2 The essential facts are these. The applicant commenced employment with the respondent in about 1991. In about 1998 he became a delegate of the National Union of Workers ("NUW"). He was employed as a storeman and packer at the Minto warehouse of the respondent. In 2006, the applicant's employment and that of certain others employed by the respondent was covered by a collective agreement. In early 2006 discussions commenced between the respondent and the NUW about a new collective agreement. The applicant was involved in those discussions as the delegate representing union members at the warehouse. In June 2006, the respondent wrote to employees including the applicant about the possibility of being employed on an Australian Workplace Agreement ("AWA"). This remained a live issue into 2007, with the respondent writing to the applicant on 22 March 2007 providing a draft AWA for him to consider. It appeared not to be in issue that presently 15 of the 30 employees at the warehouse have signed AWAs. In furtherance of the desire of union members to renegotiate the collective agreement, an application was made to the Australian Industrial Relations Commission for an order permitting the conduct of a ballot in relation to industrial action. In the result, on 7 June 2007, the NUW gave notice to the respondent that there would be an indefinite strike commencing at 6 am on 18 June 2007.

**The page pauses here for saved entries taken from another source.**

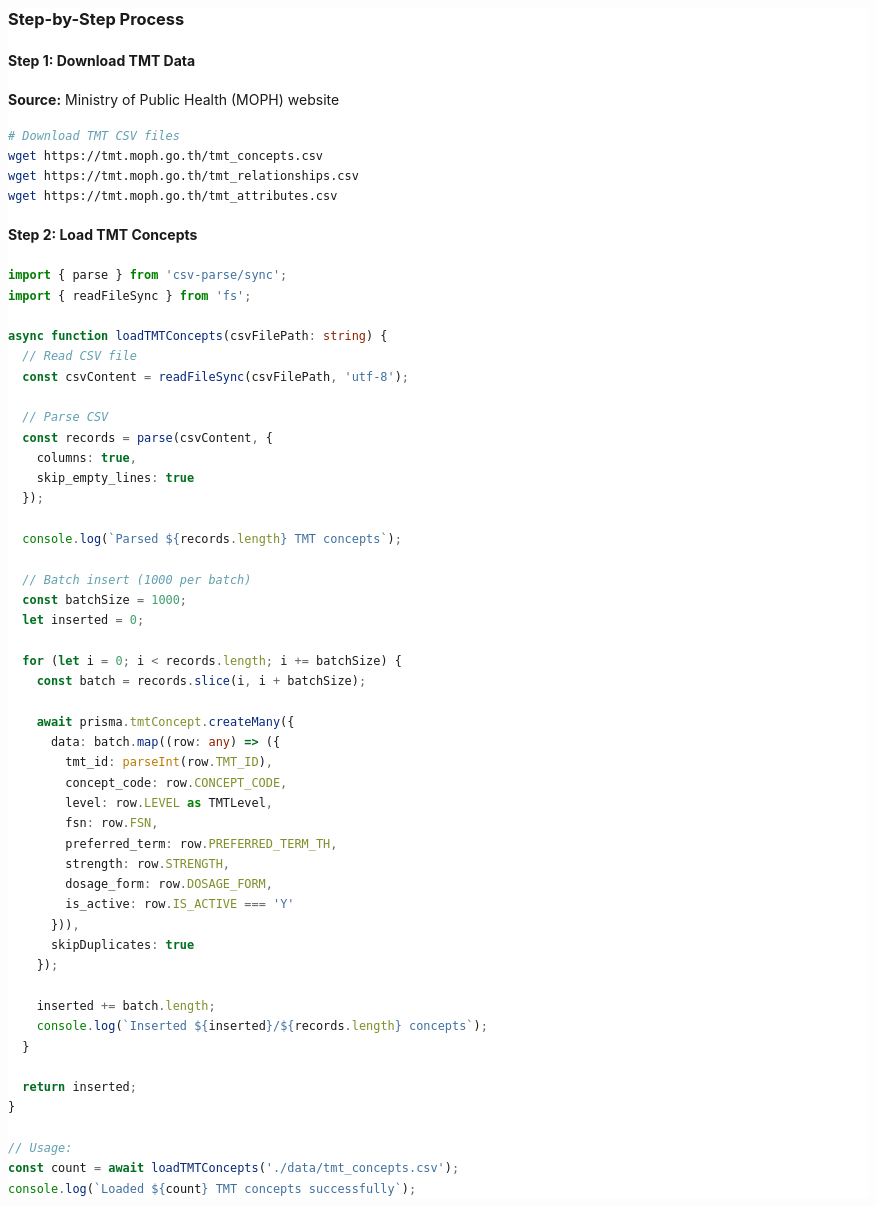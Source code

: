 ### Step-by-Step Process

#### Step 1: Download TMT Data

**Source:** Ministry of Public Health (MOPH) website

```bash
# Download TMT CSV files
wget https://tmt.moph.go.th/tmt_concepts.csv
wget https://tmt.moph.go.th/tmt_relationships.csv
wget https://tmt.moph.go.th/tmt_attributes.csv
```

#### Step 2: Load TMT Concepts

```typescript
import { parse } from 'csv-parse/sync';
import { readFileSync } from 'fs';

async function loadTMTConcepts(csvFilePath: string) {
  // Read CSV file
  const csvContent = readFileSync(csvFilePath, 'utf-8');

  // Parse CSV
  const records = parse(csvContent, {
    columns: true,
    skip_empty_lines: true
  });

  console.log(`Parsed ${records.length} TMT concepts`);

  // Batch insert (1000 per batch)
  const batchSize = 1000;
  let inserted = 0;

  for (let i = 0; i < records.length; i += batchSize) {
    const batch = records.slice(i, i + batchSize);

    await prisma.tmtConcept.createMany({
      data: batch.map((row: any) => ({
        tmt_id: parseInt(row.TMT_ID),
        concept_code: row.CONCEPT_CODE,
        level: row.LEVEL as TMTLevel,
        fsn: row.FSN,
        preferred_term: row.PREFERRED_TERM_TH,
        strength: row.STRENGTH,
        dosage_form: row.DOSAGE_FORM,
        is_active: row.IS_ACTIVE === 'Y'
      })),
      skipDuplicates: true
    });

    inserted += batch.length;
    console.log(`Inserted ${inserted}/${records.length} concepts`);
  }

  return inserted;
}

// Usage:
const count = await loadTMTConcepts('./data/tmt_concepts.csv');
console.log(`Loaded ${count} TMT concepts successfully`);
```
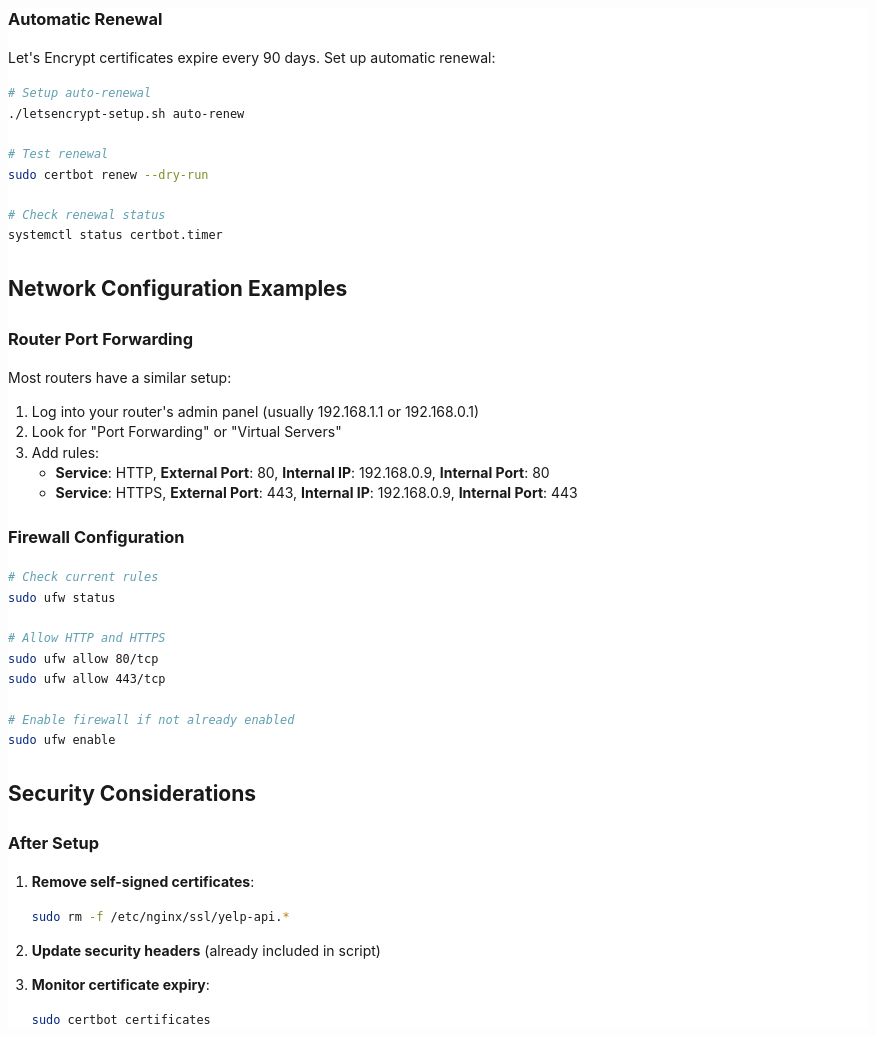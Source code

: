 ### Automatic Renewal

Let's Encrypt certificates expire every 90 days. Set up automatic renewal:

```bash
# Setup auto-renewal
./letsencrypt-setup.sh auto-renew

# Test renewal
sudo certbot renew --dry-run

# Check renewal status
systemctl status certbot.timer
```

## Network Configuration Examples

### Router Port Forwarding
Most routers have a similar setup:
1. Log into your router's admin panel (usually 192.168.1.1 or 192.168.0.1)
2. Look for "Port Forwarding" or "Virtual Servers"
3. Add rules:
   - **Service**: HTTP, **External Port**: 80, **Internal IP**: 192.168.0.9, **Internal Port**: 80
   - **Service**: HTTPS, **External Port**: 443, **Internal IP**: 192.168.0.9, **Internal Port**: 443

### Firewall Configuration
```bash
# Check current rules
sudo ufw status

# Allow HTTP and HTTPS
sudo ufw allow 80/tcp
sudo ufw allow 443/tcp

# Enable firewall if not already enabled
sudo ufw enable
```

## Security Considerations

### After Setup
1. **Remove self-signed certificates**:
   ```bash
   sudo rm -f /etc/nginx/ssl/yelp-api.*
   ```

2. **Update security headers** (already included in script)

3. **Monitor certificate expiry**:
   ```bash
   sudo certbot certificates
   ```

3 Early in the morning on 18 June 2007 the industrial action commenced. As a matter of fact, a picket was established outside the Minto warehouse. The applicant participated in that picket. On 19 June 2007 a Mr Sharma and a Mr Simmonds sought to enter the warehouse premises. There is a factual dispute about what precisely occurred. For present purposes, it is sufficient to note that the applicant accepts that he said to Mr Sharma words to the effect of "go lick the boss's arse". Mr Sharma's account of this incident is slightly different but the substance is the same, namely that the applicant spoke in an offensive and abusive way towards him as he sought to enter the warehouse premises. The position is slightly different in relation to Mr Simmonds. The applicant denies saying anything on 19 June 2007 to Mr Simmonds which was offensive and abusive. He also denies being involved in an incident in late August or early September 2007. Mr Simmons has given evidence in an affidavit that as he approached the warehouse in his car 19 June 2007, the applicant said to him "you are a fucking cunt". Mr Simmonds also gave evidence of an incident in late August or early September 2007. He said that on that day, when he had entered the warehouse site in his car and was driving along the driveway, he was approached by Mr Cochrane, an organiser for the NUW, who spoke to him. Mr Cochrane told Mr Simmonds was not going to work and had to find another job. Five people approached Mr Simmonds' car and started kicking and bashing it. The applicant then spoke to him indicating that he, Mr Simmonds, should get out of his car as he wanted to fight with him. The applicant accused him of being a "scab" and, presumably sarcastically, accused him of being "a real big hero".
4 On 19 June 2007, Mr Reidy, whose responsibilities include managing the warehouse, sought to give the applicant a letter though the applicant refused to accept it. It was dropped at the applicant's feet. The letter included the following:
Over the past day and a half you have engaged in a number of behaviours which are completely inappropriate and are not in any way protected by the industrial relations laws. You hold a responsible role within your union at the site being the delegate. It would be my expectation that you would behave in a more responsible and considerate way.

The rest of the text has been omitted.